Palgrave Macmillan £29.99

(978-1-137-44544-5)

Church Times Bookshop £27 

THIS is an exceptionally timely and focused book. In the wake of the financial crisis, I have struggled with several attempts to apply ethics to business in a philosophical or theological way. Sharing Profits is different from those titles, because of its practicality. As banks and their bonus policies and corporate tax arrangements continue to make headlines, it is also uncannily timely.

Remuneration, tax, and payments to shareholders are complex things, often deliberately shrouded in mystery. John Reynolds lifts the shroud in a very thoughtful way.

He has exceptional experience of what he is writing about. Before embarking on a 20-year career as an investment banker, he studied theology at Cambridge University. This eventually made him an ideal candidate for chairing the Church of England's Ethical Investment Advisory Group for four years from 2006. More than that, he is now on the Methodist Church's Central Finance Board, and the investment committee of the Scottish Episcopal Church.

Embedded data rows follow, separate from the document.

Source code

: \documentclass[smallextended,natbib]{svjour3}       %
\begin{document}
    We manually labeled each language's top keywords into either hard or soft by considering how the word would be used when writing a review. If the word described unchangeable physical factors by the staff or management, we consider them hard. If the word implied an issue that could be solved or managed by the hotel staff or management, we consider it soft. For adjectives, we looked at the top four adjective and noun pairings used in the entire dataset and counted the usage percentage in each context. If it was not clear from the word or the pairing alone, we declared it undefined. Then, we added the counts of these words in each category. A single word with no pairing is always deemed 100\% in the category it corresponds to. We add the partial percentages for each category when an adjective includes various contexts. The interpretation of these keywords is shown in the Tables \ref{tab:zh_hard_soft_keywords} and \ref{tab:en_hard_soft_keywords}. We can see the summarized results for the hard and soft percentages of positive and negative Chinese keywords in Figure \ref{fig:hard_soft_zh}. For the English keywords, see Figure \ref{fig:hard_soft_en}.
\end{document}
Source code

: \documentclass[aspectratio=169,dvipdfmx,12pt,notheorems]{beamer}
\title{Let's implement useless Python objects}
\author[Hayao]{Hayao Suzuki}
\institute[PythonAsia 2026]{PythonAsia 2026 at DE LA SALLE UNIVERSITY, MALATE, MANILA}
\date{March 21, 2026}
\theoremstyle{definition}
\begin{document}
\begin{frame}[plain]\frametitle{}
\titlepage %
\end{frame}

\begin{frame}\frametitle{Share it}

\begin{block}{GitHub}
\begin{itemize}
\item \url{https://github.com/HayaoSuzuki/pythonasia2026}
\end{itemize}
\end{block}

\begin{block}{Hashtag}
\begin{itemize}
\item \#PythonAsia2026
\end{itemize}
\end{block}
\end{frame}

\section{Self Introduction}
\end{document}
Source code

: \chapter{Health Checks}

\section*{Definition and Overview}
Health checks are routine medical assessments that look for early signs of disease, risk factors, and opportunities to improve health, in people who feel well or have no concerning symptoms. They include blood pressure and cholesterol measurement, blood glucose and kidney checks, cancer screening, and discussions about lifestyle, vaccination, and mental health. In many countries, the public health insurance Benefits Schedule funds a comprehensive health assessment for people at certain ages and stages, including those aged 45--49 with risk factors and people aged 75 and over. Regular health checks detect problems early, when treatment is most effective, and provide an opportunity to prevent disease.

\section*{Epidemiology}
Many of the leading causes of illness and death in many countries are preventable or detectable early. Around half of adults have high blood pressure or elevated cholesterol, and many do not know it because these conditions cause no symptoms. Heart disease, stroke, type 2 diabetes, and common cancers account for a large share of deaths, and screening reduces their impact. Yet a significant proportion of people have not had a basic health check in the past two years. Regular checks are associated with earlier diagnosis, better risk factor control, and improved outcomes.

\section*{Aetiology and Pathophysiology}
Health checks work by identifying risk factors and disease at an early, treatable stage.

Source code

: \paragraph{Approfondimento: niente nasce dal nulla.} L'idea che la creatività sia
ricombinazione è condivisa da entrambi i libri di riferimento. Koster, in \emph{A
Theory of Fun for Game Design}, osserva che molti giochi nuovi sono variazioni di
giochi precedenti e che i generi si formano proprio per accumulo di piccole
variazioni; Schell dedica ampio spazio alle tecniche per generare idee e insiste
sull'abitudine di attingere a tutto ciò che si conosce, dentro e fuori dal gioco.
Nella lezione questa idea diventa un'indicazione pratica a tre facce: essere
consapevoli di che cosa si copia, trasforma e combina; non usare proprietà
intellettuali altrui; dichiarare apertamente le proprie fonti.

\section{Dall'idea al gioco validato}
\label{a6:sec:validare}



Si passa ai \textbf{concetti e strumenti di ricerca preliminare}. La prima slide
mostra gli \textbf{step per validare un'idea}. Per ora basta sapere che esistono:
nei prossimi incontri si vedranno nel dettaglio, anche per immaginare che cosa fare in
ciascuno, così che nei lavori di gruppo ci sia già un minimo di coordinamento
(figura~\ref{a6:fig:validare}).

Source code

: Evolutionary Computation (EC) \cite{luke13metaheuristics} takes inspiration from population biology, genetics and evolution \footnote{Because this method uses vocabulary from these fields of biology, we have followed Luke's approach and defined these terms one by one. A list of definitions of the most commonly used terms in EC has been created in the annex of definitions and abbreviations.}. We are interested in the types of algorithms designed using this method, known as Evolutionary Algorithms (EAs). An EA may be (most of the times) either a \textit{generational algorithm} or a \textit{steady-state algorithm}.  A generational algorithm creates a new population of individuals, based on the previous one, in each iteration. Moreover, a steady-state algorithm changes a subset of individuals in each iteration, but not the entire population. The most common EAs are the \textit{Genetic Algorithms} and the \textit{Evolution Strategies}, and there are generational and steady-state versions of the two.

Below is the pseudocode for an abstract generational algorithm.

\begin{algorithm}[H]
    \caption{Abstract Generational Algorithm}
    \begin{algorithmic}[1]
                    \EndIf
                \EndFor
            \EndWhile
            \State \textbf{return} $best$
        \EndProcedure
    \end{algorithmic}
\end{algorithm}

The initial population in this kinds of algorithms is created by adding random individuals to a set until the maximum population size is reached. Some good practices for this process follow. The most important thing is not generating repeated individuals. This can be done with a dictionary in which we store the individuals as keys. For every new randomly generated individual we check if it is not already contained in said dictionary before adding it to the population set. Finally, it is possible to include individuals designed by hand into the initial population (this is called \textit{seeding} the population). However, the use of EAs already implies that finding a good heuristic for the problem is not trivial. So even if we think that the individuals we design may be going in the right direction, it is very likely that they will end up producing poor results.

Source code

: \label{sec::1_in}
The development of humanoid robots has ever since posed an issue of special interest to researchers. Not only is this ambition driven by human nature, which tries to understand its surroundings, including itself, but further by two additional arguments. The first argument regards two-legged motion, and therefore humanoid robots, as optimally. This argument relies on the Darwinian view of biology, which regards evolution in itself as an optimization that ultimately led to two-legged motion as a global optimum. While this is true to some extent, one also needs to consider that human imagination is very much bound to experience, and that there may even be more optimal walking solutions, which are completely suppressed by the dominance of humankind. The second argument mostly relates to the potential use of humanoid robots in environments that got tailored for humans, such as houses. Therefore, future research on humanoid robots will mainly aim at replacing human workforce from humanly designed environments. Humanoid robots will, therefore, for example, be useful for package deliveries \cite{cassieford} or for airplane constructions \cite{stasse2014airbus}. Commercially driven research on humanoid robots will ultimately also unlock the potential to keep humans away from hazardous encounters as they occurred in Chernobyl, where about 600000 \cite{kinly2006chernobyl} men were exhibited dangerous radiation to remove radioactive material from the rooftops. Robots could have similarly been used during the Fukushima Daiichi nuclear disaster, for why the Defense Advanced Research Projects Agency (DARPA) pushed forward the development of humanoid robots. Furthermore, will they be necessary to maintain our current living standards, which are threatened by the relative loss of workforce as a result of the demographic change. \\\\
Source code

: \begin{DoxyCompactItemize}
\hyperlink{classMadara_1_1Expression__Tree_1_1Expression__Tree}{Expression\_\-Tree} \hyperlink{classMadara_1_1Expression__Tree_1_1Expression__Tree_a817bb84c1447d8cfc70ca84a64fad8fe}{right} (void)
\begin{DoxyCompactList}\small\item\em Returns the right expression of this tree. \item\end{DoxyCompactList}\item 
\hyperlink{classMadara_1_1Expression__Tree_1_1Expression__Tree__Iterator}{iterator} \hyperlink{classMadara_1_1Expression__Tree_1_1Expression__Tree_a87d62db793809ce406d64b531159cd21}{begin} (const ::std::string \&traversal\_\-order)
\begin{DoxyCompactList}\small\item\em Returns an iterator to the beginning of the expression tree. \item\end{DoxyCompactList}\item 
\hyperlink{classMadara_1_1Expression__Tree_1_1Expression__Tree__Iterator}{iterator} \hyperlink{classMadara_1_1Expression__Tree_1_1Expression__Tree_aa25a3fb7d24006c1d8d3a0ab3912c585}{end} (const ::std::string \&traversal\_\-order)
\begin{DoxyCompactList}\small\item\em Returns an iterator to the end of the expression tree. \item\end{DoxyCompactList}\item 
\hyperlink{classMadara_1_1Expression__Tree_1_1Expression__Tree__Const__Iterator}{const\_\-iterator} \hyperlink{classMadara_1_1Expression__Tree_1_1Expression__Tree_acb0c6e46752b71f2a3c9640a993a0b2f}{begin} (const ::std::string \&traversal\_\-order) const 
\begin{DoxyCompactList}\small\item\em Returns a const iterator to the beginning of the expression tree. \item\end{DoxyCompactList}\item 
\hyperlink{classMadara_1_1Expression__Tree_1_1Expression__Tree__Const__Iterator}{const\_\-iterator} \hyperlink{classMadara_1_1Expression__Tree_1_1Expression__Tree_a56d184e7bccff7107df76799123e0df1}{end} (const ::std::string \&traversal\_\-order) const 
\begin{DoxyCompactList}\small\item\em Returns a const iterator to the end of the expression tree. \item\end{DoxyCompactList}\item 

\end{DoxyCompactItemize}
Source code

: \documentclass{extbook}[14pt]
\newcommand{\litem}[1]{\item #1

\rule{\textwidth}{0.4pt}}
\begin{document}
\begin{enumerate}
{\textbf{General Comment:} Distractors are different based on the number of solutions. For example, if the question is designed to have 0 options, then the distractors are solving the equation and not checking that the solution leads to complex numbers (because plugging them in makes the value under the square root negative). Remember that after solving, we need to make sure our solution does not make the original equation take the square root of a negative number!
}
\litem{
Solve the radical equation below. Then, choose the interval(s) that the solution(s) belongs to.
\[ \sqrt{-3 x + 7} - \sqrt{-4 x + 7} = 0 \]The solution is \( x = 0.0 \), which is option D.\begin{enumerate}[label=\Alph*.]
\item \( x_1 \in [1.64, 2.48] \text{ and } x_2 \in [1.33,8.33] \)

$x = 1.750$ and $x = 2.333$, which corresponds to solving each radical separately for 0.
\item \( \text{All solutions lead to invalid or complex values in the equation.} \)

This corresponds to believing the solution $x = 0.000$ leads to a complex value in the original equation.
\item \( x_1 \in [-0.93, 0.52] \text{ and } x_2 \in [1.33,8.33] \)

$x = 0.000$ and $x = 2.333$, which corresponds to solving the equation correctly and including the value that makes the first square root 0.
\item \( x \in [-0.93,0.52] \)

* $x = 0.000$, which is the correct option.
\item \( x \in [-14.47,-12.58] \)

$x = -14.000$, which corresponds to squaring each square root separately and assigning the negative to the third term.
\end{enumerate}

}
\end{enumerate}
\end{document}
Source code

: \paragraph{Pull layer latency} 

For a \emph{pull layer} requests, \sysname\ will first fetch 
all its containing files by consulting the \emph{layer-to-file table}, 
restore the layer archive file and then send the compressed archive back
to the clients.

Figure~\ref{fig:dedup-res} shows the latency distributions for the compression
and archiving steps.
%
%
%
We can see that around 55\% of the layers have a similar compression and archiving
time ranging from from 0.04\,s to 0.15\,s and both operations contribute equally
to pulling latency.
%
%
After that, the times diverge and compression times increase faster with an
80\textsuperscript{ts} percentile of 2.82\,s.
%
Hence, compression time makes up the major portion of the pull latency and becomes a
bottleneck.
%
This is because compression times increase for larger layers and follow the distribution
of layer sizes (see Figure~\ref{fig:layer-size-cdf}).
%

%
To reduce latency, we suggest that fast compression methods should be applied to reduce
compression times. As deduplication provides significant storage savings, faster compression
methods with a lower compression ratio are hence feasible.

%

John Reynolds's book is a brisk, practical, systematic, and sensible guidebook to anyone thinking about the morality of capitalism, or seeking to exercise responsible investment judgement. It does not grandstand or attitudinise.

Though it is lively, it is not a particularly easy read. But this is a very complex subject. Each chapter crackles with ideas and references from history, literature, and theology, as well as numerous practical examples bringing clarity to complex decisions made by boards and investors. But they are not necessarily told what to do.

Take the nervousness about ethical investment by church institutions, for example. It is easy and clear-cut to deplore church investments in dubious activities such as gambling. But the same churches which abhor the idea of deriving dividends from casino corporations may well turn to the Heritage Lottery Fund when it comes to restoring the roof with funds subscribed by weekly lottery gamblers. A blind eye is easily cast when it is convenient. Ethics isn't easy.

I have some reservations about Reynolds's ideas about the responsibilities owed by and to company shareholders as owners of the business, which shape much of the book.

The traditional and easily comprehended ideas about ownership and its responsibilities have surely become much more tenuous with the rise of computerised share-trading, in which institutions may "own" shares for fractions of a second as they attempt to profit from market imperfections.

This doesn't change the human principles of ethical investment. But it does make you wonder about who actually owns anything in this microsecond world, and how ethics can apply to a computer acting only according to its algorithms.

Many people have been outraged by continuing exposures of the way in which companies seem to behave with little regard for any moral code except for "Don't Get Caught". Reynolds reminds us that ethical behaviour has also a lot to do with what society accepts and the law and the regulators determine. Tax avoidance is perfectly legal, even if morally sniffy. It is up to the law to determine change.

Reynolds's realistic approach is right at the end of the book. "Business plays a major role in establishing strong ethical principles," he writes. "But it cannot do so in isolation from the rest of society."

This is not a book for those who seek polemical denunciation of the errors of capitalism. Reynolds is too embedded in the investment world for that. Sermons will not be written from it, despite its stimulating asides.

But for those seeking to exercise ethical decisions as investors, directors, or advisers, it should become a much consulted textbook. In particular, reading it will load even more responsibilities on to the people who are seen as the key to improving company behaviour, the non-executive directors.

Unless it scares them off, wiser boardroom decisions may result from it.

Peter Day is the presenter of In Business on BBC Radio 4 and Global Business on the BBC World Service.